• EXERCISE PROMPT
Using the records below, copy every line that holds the string "these".

(Beginning of THE INPUT)

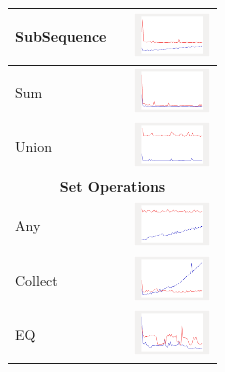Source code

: \begin{longtable}{ m{2.5cm} m{8cm} m{2cm} }
SubSequence &

&
\includegraphics[width=2cm]{../graphs/sequence/small/SubSequence}
\\\hline

Sum &

&
\includegraphics[width=2cm]{../graphs/sequence/small/Sum}
\\\hline

Union &

&
\includegraphics[width=2cm]{../graphs/sequence/small/Union}
\\\hline
 \multicolumn{3}{c}{{\bf Set Operations}}\\\hline
 
  Any &
  
  & 
  	\includegraphics[width=2cm]{../graphs/set/small/Any}
  \\\hline
  
  Collect &

&
\includegraphics[width=2cm]{../graphs/set/small/Collect}
\\\hline

EQ &

&
\includegraphics[width=2cm]{../graphs/set/small/EQ}
\\\hline


\end{longtable}
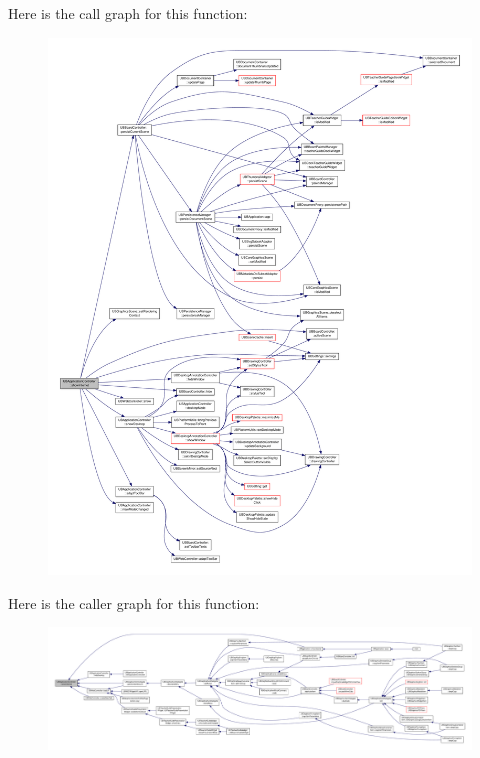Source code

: Here is the call graph for this function\-:
\nopagebreak
\begin{figure}[H]
\begin{center}
\leavevmode
\includegraphics[width=350pt]{da/d14/class_u_b_application_controller_ae3d983750cf95a35f7e125f57844957f_cgraph}
\end{center}
\end{figure}




Here is the caller graph for this function\-:
\nopagebreak
\begin{figure}[H]
\begin{center}
\leavevmode
\includegraphics[width=350pt]{da/d14/class_u_b_application_controller_ae3d983750cf95a35f7e125f57844957f_icgraph}
\end{center}
\end{figure}


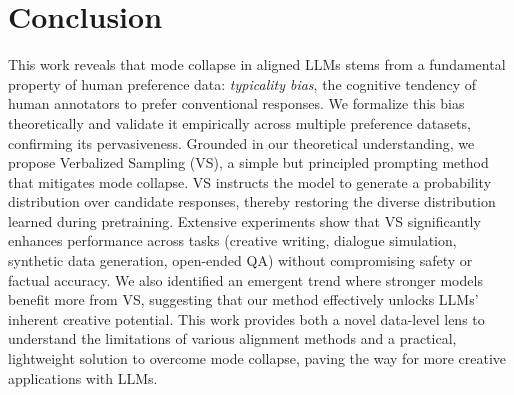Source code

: \section{Conclusion}\label{sec:conclusion}



This work reveals that mode collapse in aligned LLMs stems from a fundamental property of human preference data: \textit{typicality bias}, the cognitive tendency of human annotators to prefer conventional responses. We formalize this bias theoretically and validate it empirically across multiple preference datasets, confirming its pervasiveness. Grounded in our theoretical understanding, we propose Verbalized Sampling (VS), a simple but principled prompting method that mitigates mode collapse. VS instructs the model to generate a probability distribution over candidate responses, thereby restoring the diverse distribution learned during pretraining. 
Extensive experiments show that VS significantly enhances performance across tasks (creative writing, dialogue simulation, synthetic data generation, open-ended QA) without compromising safety or factual accuracy. We also identified an emergent trend where stronger models benefit more from VS, suggesting that our method effectively unlocks LLMs' inherent creative potential. 
This work provides both a novel data-level lens to understand the limitations of various alignment methods and a practical, lightweight solution to overcome mode collapse, paving the way for more creative applications with LLMs.





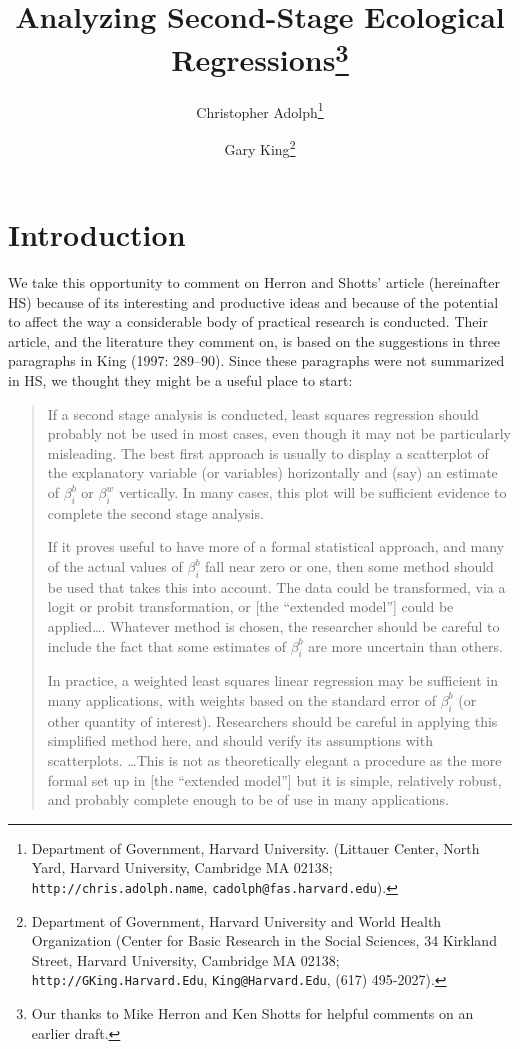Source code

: \documentclass[11pt,titlepage]{article}
\title{Analyzing Second-Stage Ecological Regressions\thanks{Our thanks
    to Mike Herron and Ken Shotts for helpful comments on an earlier
    draft.}}
\author{Christopher Adolph\thanks{Department of Government, Harvard
    University. (Littauer Center, North Yard, Harvard University,
    Cambridge MA 02138; \texttt{http://chris.adolph.name},
    \texttt{cadolph@fas.harvard.edu}).}
\and %
Gary King\thanks{Department of Government, Harvard University and
  World Health Organization (Center for Basic Research in the Social
  Sciences, 34 Kirkland Street, Harvard University, Cambridge MA
  02138; \texttt{http://GKing.Harvard.Edu}, \texttt{King@Harvard.Edu},
  (617) 495-2027).}  }
\begin{document}
\maketitle

\section{Introduction}

We take this opportunity to comment on Herron and Shotts' article
(hereinafter HS) because of its interesting and productive ideas and
because of the potential to affect the way a considerable body of
practical research is conducted.  Their article, and the literature
they comment on, is based on the suggestions in three paragraphs in
King (1997: 289--90).  Since these paragraphs were not summarized in
HS, we thought they might be a useful place to start:
\begin{quotation}
  If a second stage analysis is conducted, least squares regression
  should probably not be used in most cases, even though it may not be
  particularly misleading.  The best first approach is usually to
  display a scatterplot of the explanatory variable (or variables)
  horizontally and (say) an estimate of $\beta_i^b$ or $\beta_i^w$
  vertically.  In many cases, this plot will be sufficient evidence to
  complete the second stage analysis.
  
  If it proves useful to have more of a formal statistical approach,
  and many of the actual values of $\beta_i^b$ fall near zero or one,
  then some method should be used that takes this into account.  The
  data could be transformed, via a logit or probit transformation, or
  [the ``extended model''] could be applied\ldots.  Whatever method is
  chosen, the researcher should be careful to include the fact that
  some estimates of $\beta_i^b$ are more uncertain than others.
    
  In practice, a weighted least squares linear regression may be
  sufficient in many applications, with weights based on the standard
  error of $\beta_i^b$ (or other quantity of interest).  Researchers
  should be careful in applying this simplified method here, and
  should verify its assumptions with scatterplots. \ldots This is not
  as theoretically elegant a procedure as the more formal set up in
  [the ``extended model''] but it is simple, relatively robust, and
  probably complete enough to be of use in many applications.
\end{quotation}  
\end{document}
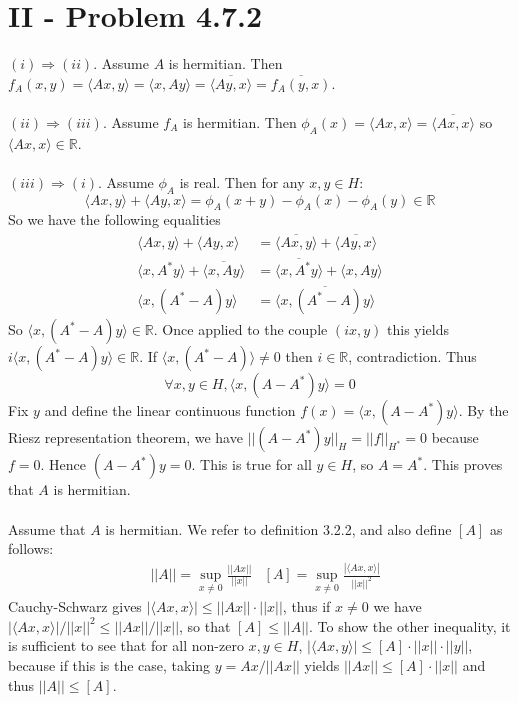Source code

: \documentclass[11pt,a4paper]{article}
\newcommand{\R}{\mathbb{R}}
\newcommand{\1}{\mathbbm{1}}
\begin{document}
\section*{II - Problem 4.7.2}
$(i) \Rightarrow (ii)$. Assume $A$ is hermitian. Then $f_A(x,y) = \langle Ax, y \rangle = \langle x, Ay \rangle = \overline{\langle Ay , x \rangle} = \overline{ f_A(y,x) }$.\\\\
$(ii) \Rightarrow (iii)$. Assume $f_A$ is hermitian. Then $\phi_A(x) = \langle Ax, x \rangle = \overline{ \langle Ax , x \rangle}$ so $\langle Ax , x \rangle \in \R$.\\\\
$(iii) \Rightarrow (i)$. Assume $\phi_A$ is real. Then for any $x,y \in H$:
\[ \langle Ax , y \rangle + \langle Ay , x \rangle = \phi_A(x+y) - \phi_A(x) - \phi_A(y) \in \R \]
So we have the following equalities
\begin{align*}
\langle Ax , y \rangle + \langle Ay , x \rangle & = \overline{\langle Ax , y \rangle} + \overline{\langle Ay , x \rangle} \\ \langle x , A^* y \rangle + \overline{\langle x , A y \rangle} & = \overline{\langle x , A^* y \rangle} + \langle x , Ay \rangle \\
\langle x , (A^* - A) y \rangle & = \overline{\langle x , (A^*-A) y \rangle}
\end{align*}
So $\langle x , (A^* - A) y \rangle \in \R$. Once applied to the couple $(ix,y)$ this yields $i \langle x , (A^* - A)y \rangle \in \R$. If $\langle x , (A^* - A) \rangle \neq 0$ then $i \in \R$, contradiction. Thus
\[ \forall x,y \in H, \langle x, (A-A^*)y \rangle = 0 \]
Fix $y$ and define the linear continuous function $f(x) = \langle x , (A-A^*)y \rangle$. By the Riesz representation theorem, we have $||(A-A^*)y||_H = ||f||_{H^*} = 0$ because $f = 0$. Hence $(A-A^*)y = 0$. This is true for all $y \in H$, so $A = A^*$. This proves that $A$ is hermitian.\\\\
Assume that $A$ is hermitian. We refer to definition 3.2.2, and also define $[A]$ as follows:
\begin{align*} & ||A|| = \sup_{x \neq 0} \frac{||Ax||}{||x||} & [A] = \sup_{x \neq 0} \frac{|\langle Ax , x \rangle|}{||x||^2} \end{align*}
Cauchy-Schwarz gives $|\langle Ax , x \rangle| \leq ||Ax|| \cdot ||x||$, thus if $x \neq 0$ we have $|\langle Ax , x \rangle|/||x||^2 \leq ||Ax||/||x||$, so that $[A] \leq ||A||$. To show the other inequality, it is sufficient to see that for all non-zero $x,y \in H$, $|\langle Ax , y \rangle| \leq [A] \cdot ||x||\cdot||y||$, because if this is the case, taking $y = Ax/||Ax||$ yields $||Ax|| \leq [A]\cdot ||x||$ and thus $||A|| \leq [A]$.\\\\
\end{document}
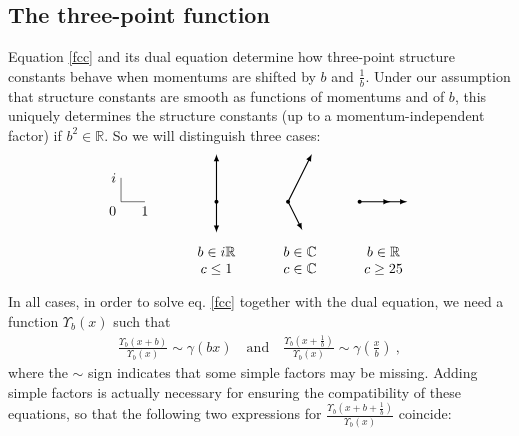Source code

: \documentclass[12pt, a4paper, notitlepage, twoside]{report}
\numberwithin{equation}{section}
\theoremstyle{break}
\begin{document}
\subsection{The three-point function \label{sectpf}}

Equation \eqref{fcc} and its dual equation determine how three-point structure constants behave when momentums are shifted by $b$ and $\frac{1}{b}$. 
Under our assumption that structure constants are smooth as functions of momentums and of $b$, this uniquely determines the structure constants (up to a momentum-independent factor) if $b^2\in \mathbb{R}$.
So we will distinguish three cases:
\begin{equation}
 \begin{tikzpicture}[baseline=(current  bounding  box.center), scale = .6]
\draw (0, 2) node[left]{$i$} -- (0, 1) node[below left] {$0$} -- (1, 1) node[below] {$1$};
\draw [thick, latex-latex] (4,3) -- (4,1) node[fill, circle, minimum size = 1mm, inner sep = 0]{} -- (4,-.3);
\draw [thick, latex-latex] (8,3) -- (7,1) node[fill, circle, minimum size = 1mm, inner sep = 0]{}-- (7.6,-.2);
\draw [thick, latex-latex] (12,1) -- (10,1) node[fill, circle, minimum size = 1mm, inner sep = 0]{} -- (11.3,1) ;
\node at (4, -1.5){$\begin{array}{c} b\in i\mathbb{R} \\ c\leq 1 \end{array}$};
\node at (7.5, -1.5){$\begin{array}{c} b\in \mathbb{C} \\ c\in\mathbb{C} \end{array}$};
\node at (11, -1.5){$\begin{array}{c} b\in \mathbb{R} \\ c\geq 25 \end{array}$};
 \end{tikzpicture}
\end{equation}
In all cases, in order to solve eq. \eqref{fcc} together with the dual equation, we need a function $\Upsilon_b(x)$ such that 
\begin{align}
 \frac{\Upsilon_b(x+b)}{\Upsilon_b(x)} \sim \gamma(bx)\quad \text{and} \quad \frac{\Upsilon_b(x+\frac{1}{b})}{\Upsilon_b(x)} \sim \gamma(\tfrac{x}{b})\ ,
\end{align}
where the $\sim$ sign indicates that some simple factors may be missing.
Adding simple factors is actually necessary for ensuring the compatibility of these equations, so that the following two expressions for $ \frac{\Upsilon_b(x+b+\frac{1}{b})}{\Upsilon_b(x)}$ coincide:
\end{document}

(End of THE INPUT)

• YOUR SOLUTION
King (1997: 289--90).  Since these paragraphs were not summarized in
Adding simple factors is actually necessary for ensuring the compatibility of these equations, so that the following two expressions for $ \frac{\Upsilon_b(x+b+\frac{1}{b})}{\Upsilon_b(x)}$ coincide:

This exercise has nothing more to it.